Friday, May 25, 2012

100 Butt-Kicking Chicks #1: Fantomah!


It should be pretty clear by now that this really isn't a blog about anything. Part of this is simply a time issue -- when the hubby and I started this blog, the idea was to have a place to post our thoughts on all sorts of nonsense, because why not? But when you don't have much in the way of free time to even see films or read comics, it's hard to blog about them. And when you do have free time, well... sleep is nice.

But that's gonna change, if only because it's annoying to have a blog that nothing gets posted on. That is a source of guilt and shame, and who needs that hanging over their head all the time? Not me.
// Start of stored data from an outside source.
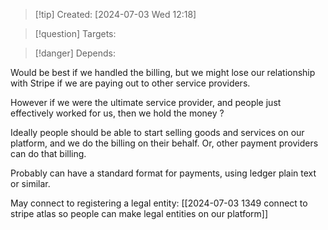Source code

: 
>[!tip] Created: [2024-07-03 Wed 12:18]

>[!question] Targets: 

>[!danger] Depends: 

Would be best if we handled the billing, but we might lose our relationship with Stripe if we are paying out to other service providers.

However if we were the ultimate service provider, and people just effectively worked for us, then we hold the money ?

Ideally people should be able to start selling goods and services on our platform, and we do the billing on their behalf.  Or, other payment providers can do that billing.

Probably can have a standard format for payments, using ledger plain text or similar.

May connect to registering a legal entity: [[2024-07-03 1349 connect to stripe atlas so people can make legal entities on our platform]]

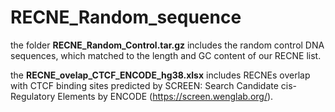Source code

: # RECNE_Random_sequence

the folder **RECNE_Random_Control.tar.gz** includes the random control DNA sequences, which matched to the length and GC content of our RECNE list.

the **RECNE_ovelap_CTCF_ENCODE_hg38.xlsx** includes RECNEs overlap with CTCF binding sites predicted by SCREEN: Search Candidate cis-Regulatory Elements by ENCODE (https://screen.wenglab.org/).
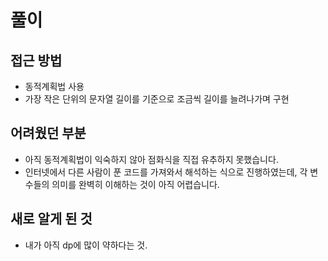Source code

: 풀이
====
접근 방법
----------------------
* 동적계획법 사용
* 가장 작은 단위의 문자열 길이를 기준으로 조금씩 길이를 늘려나가며 구현

어려웠던 부분
----------------------
* 아직 동적계획법이 익숙하지 않아 점화식을 직접 유추하지 못했습니다.
* 인터넷에서 다른 사람이 푼 코드를 가져와서 해석하는 식으로 진행하였는데, 각 변수들의 의미를 완벽히 이해하는 것이 아직 어렵습니다.

새로 알게 된 것
----------------------
* 내가 아직 dp에 많이 약하다는 것.
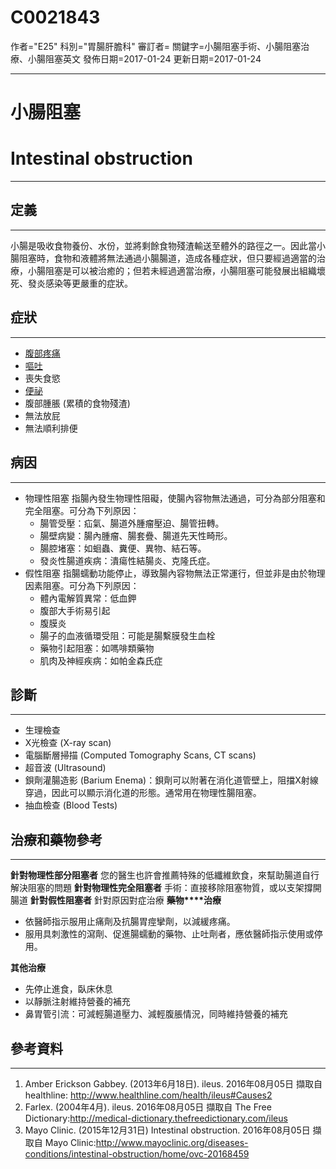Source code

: # C0021843
作者="E25"
科別="胃腸肝膽科"
審訂者=
關鍵字=小腸阻塞手術、小腸阻塞治療、小腸阻塞英文
發佈日期=2017-01-24
更新日期=2017-01-24

----------
# 小腸阻塞
# Intestinal obstruction
----------
## 定義
----------

小腸是吸收食物養份、水份，並將剩餘食物殘渣輸送至體外的路徑之一。因此當小腸阻塞時，食物和液體將無法通過小腸腸道，造成各種症狀，但只要經過適當的治療，小腸阻塞是可以被治癒的；但若未經過適當治療，小腸阻塞可能發展出組織壞死、發炎感染等更嚴重的症狀。

## 症狀
----------
- [腹部疼痛](C0000737)
- [嘔吐](C0042963)
- 喪失食慾
- [便祕](C0009806)
- 腹部腫脹 (累積的食物殘渣)
- 無法放屁
- 無法順利排便
## 病因
----------
- 物理性阻塞
  指腸內發生物理性阻礙，使腸內容物無法通過，可分為部分阻塞和完全阻塞。可分為下列原因：
  - 腸管受壓：疝氣、腸道外腫瘤壓迫、腸管扭轉。
  - 腸壁病變：腸內腫瘤、腸套疊、腸道先天性畸形。
  - 腸腔堵塞：如蛔蟲、糞便、異物、結石等。
  - 發炎性腸道疾病：潰瘍性結腸炎、克隆氏症。
- 假性阻塞
  指腸蠕動功能停止，導致腸內容物無法正常運行，但並非是由於物理因素阻塞。可分為下列原因：
  - 體內電解質異常：低血鉀
  - 腹部大手術易引起
  - 腹膜炎
  - 腸子的血液循環受阻：可能是腸繫膜發生血栓
  - 藥物引起阻塞：如嗎啡類藥物
  - 肌肉及神經疾病：如帕金森氏症
## 診斷
----------
- 生理檢查
- X光檢查 (X-ray scan)
- 電腦斷層掃描 (Computed Tomography Scans, CT scans)
- 超音波 (Ultrasound)
- 鋇劑灌腸造影 (Barium Enema)：鋇劑可以附著在消化道管壁上，阻擋X射線穿過，因此可以顯示消化道的形態。通常用在物理性腸阻塞。
- 抽血檢查 (Blood Tests)
## 治療和藥物參考
----------

**針對物理性部分阻塞者**
您的醫生也許會推薦特殊的低纖維飲食，來幫助腸道自行解決阻塞的問題
**針對物理性完全阻塞者**
手術：直接移除阻塞物質，或以支架撐開腸道
**針對假性阻塞者**
針對原因對症治療
**藥物****治療**

- 依醫師指示服用止痛劑及抗腸胃痙攣劑，以減緩疼痛。
- 服用具刺激性的瀉劑、促進腸蠕動的藥物、止吐劑者，應依醫師指示使用或停用。

**其他治療**

- 先停止進食，臥床休息
- 以靜脈注射維持營養的補充
- 鼻胃管引流：可減輕腸道壓力、減輕腹脹情況，同時維持營養的補充
## 參考資料
----------
1. Amber Erickson Gabbey. (2013年6月18日). ileus. 2016年08月05日 擷取自 healthline: http://www.healthline.com/health/ileus#Causes2
2. Farlex. (2004年4月). ileus. 2016年08月05日 擷取自 The Free Dictionary:http://medical-dictionary.thefreedictionary.com/ileus
3. Mayo Clinic. (2015年12月31日) Intestinal obstruction. 2016年08月05日 擷取自 Mayo Clinic:http://www.mayoclinic.org/diseases-conditions/intestinal-obstruction/home/ovc-20168459


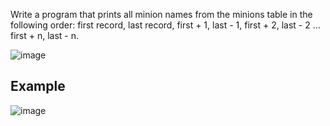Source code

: Write a program that prints all minion names from the minions table in the following order: first record, last record, first + 1, last - 1, first + 2, last - 2 … first + n, last - n. 

![image](https://github.com/nsinorov/SoftUniMainPath/assets/45227327/ef0b6ed8-ce47-4c8c-8db5-bfd1dfd52a0e)

## Example

![image](https://github.com/nsinorov/SoftUniMainPath/assets/45227327/8b76f403-1d8c-49e9-b279-3ea17adee16a)

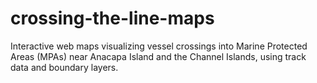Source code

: # crossing-the-line-maps
Interactive web maps visualizing vessel crossings into Marine Protected Areas (MPAs) near Anacapa Island and the Channel Islands, using track data and boundary layers.
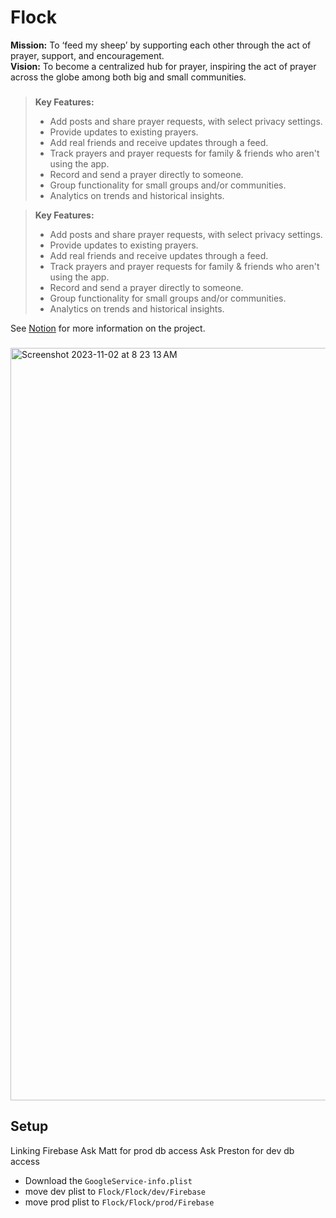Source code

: # Flock

**Mission:** To ‘feed my sheep’ by supporting each other through the act of prayer, support, and encouragement. <br>
**Vision:** To become a centralized hub for prayer, inspiring the act of prayer across the globe among both big and small communities.

###
>**Key Features:**
>- Add posts and share prayer requests, with select privacy settings.
>- Provide updates to existing prayers.
>- Add real friends and receive updates through a feed.
>- Track prayers and prayer requests for family & friends who aren't using the app.
>- Record and send a prayer directly to someone.
>- Group functionality for small groups and/or communities.
>- Analytics on trends and historical insights.

> **Key Features:**
>
> - Add posts and share prayer requests, with select privacy settings.
> - Provide updates to existing prayers.
> - Add real friends and receive updates through a feed.
> - Track prayers and prayer requests for family & friends who aren't using the app.
> - Record and send a prayer directly to someone.
> - Group functionality for small groups and/or communities.
> - Analytics on trends and historical insights.

See [Notion](https://www.notion.so/7a20c472b3bc4b50b79d57fdfdf22f73?v=8703808a97b34242a8b2a00cb1456be9&pvs=4) for more information on the project.

###

<img width="1204" alt="Screenshot 2023-11-02 at 8 23 13 AM" src="https://github.com/lammylol/Prayer-Calendar/assets/44993071/669810be-6829-4dfd-b5fd-41297521480b">

## Setup

Linking Firebase
Ask Matt for prod db access
Ask Preston for dev db access

- Download the `GoogleService-info.plist`
- move dev plist to `Flock/Flock/dev/Firebase`
- move prod plist to `Flock/Flock/prod/Firebase`
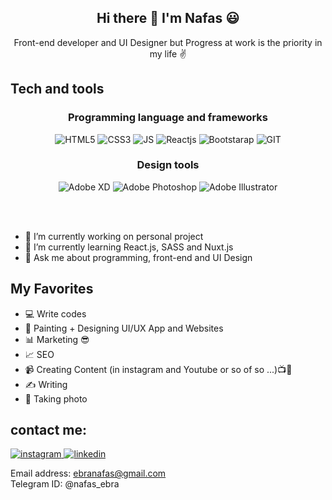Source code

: <h2 align="center">
 Hi there 👋 I'm Nafas 😃
</h2>
<p align="center">
 Front-end developer and UI Designer but Progress at work is the priority in my life ✌
</p>

## Tech and tools
<div align="center">
 <h3 align="center">Programming language and frameworks</h3>
 <img alt="HTML5" src="https://img.shields.io/badge/html5-%23E34F26.svg?style=for-the-badge&logo=html5&logoColor=white"/> <img alt="CSS3" src="https://img.shields.io/badge/CSS3-1572B6?style=for-the-badge&logo=css3&logoColor=white"/> <img alt="JS" src="https://img.shields.io/badge/JavaScript-323330?style=for-the-badge&logo=javascript&logoColor=F7DF1E"/>  <img alt="Reactjs" src="https://img.shields.io/badge/React-20232A?style=for-the-badge&logo=react&logoColor=61DAFB"/>  <img alt="Bootstarap" src="https://img.shields.io/badge/Bootstrap-563D7C?style=for-the-badge&logo=bootstrap&logoColor=white"/> <img alt="GIT" src="https://img.shields.io/badge/Git-F05032?style=for-the-badge&logo=git&logoColor=white"/> 
</div>

<div align="center">
 <h3> Design tools </h3>
 <img alt="Adobe XD" src="https://img.shields.io/badge/adobexd-%23FF26BE.svg?style=for-the-badge&logo=adobexd&logoColor=white"/> <img alt="Adobe Photoshop" src="https://img.shields.io/badge/adobephotoshop-%2331A8FF.svg?style=for-the-badge&logo=adobephotoshop&logoColor=white"/>  <img alt="Adobe Illustrator" src="https://img.shields.io/badge/adobeillustrator-%23FF9A00.svg?style=for-the-badge&logo=adobeillustrator&logoColor=white"/>
</div>

<br /><br />

- 🔭 I’m currently working on personal project 
- 🌱 I’m currently learning React.js, SASS and Nuxt.js
- 💬 Ask me about programming, front-end and UI Design


## My Favorites
 - 💻 Write codes
 - 🎨 Painting + Designing UI/UX App and Websites 
 - 📊 Marketing 😎
 - 📈 SEO 
 - 📹 Creating Content (in instagram and Youtube or so of so ...)📺🤩
 - ✍ Writing 
 - 📸 Taking photo


## contact me:
<a href="https://www.instagram.com/nafas_ebra/">
<img alt="instagram" src="https://img.shields.io/badge/Instagram-E4405F?style=for-the-badge&logo=instagram&logoColor=white"/>
</a> 
<a href="https://www.linkedin.com/in/nafiseh-ebrahimi-325653189/">
<img alt="linkedin" src="https://img.shields.io/badge/LinkedIn-0077B5?style=for-the-badge&logo=linkedin&logoColor=white" />
</a> 

<br />

Email address: ebranafas@gmail.com
<br />
Telegram ID: @nafas_ebra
Anyway, as a way of addressing this problem, I'm going to use the 100 Things blogging challenge -- possibly not in the exact spirit in which it was intended (although it's a good spirit; our house could certainly stand a reduction in stuff), but as a way of encourage myself to post. Specifically, I'm going to use it as an art challenge, and try to draw 100 Butt-Kicking Chicks. JUST BECAUSE. 



So here's my first entry, Fantomah, Mystery Woman of the Jungle. Fantomah is always a big favorite in the History of Comics class I teach, because, hello, LOOK at her. She's a scary lady Skeletor! In a sexy nightie! Who flies! In the jungle, no less! 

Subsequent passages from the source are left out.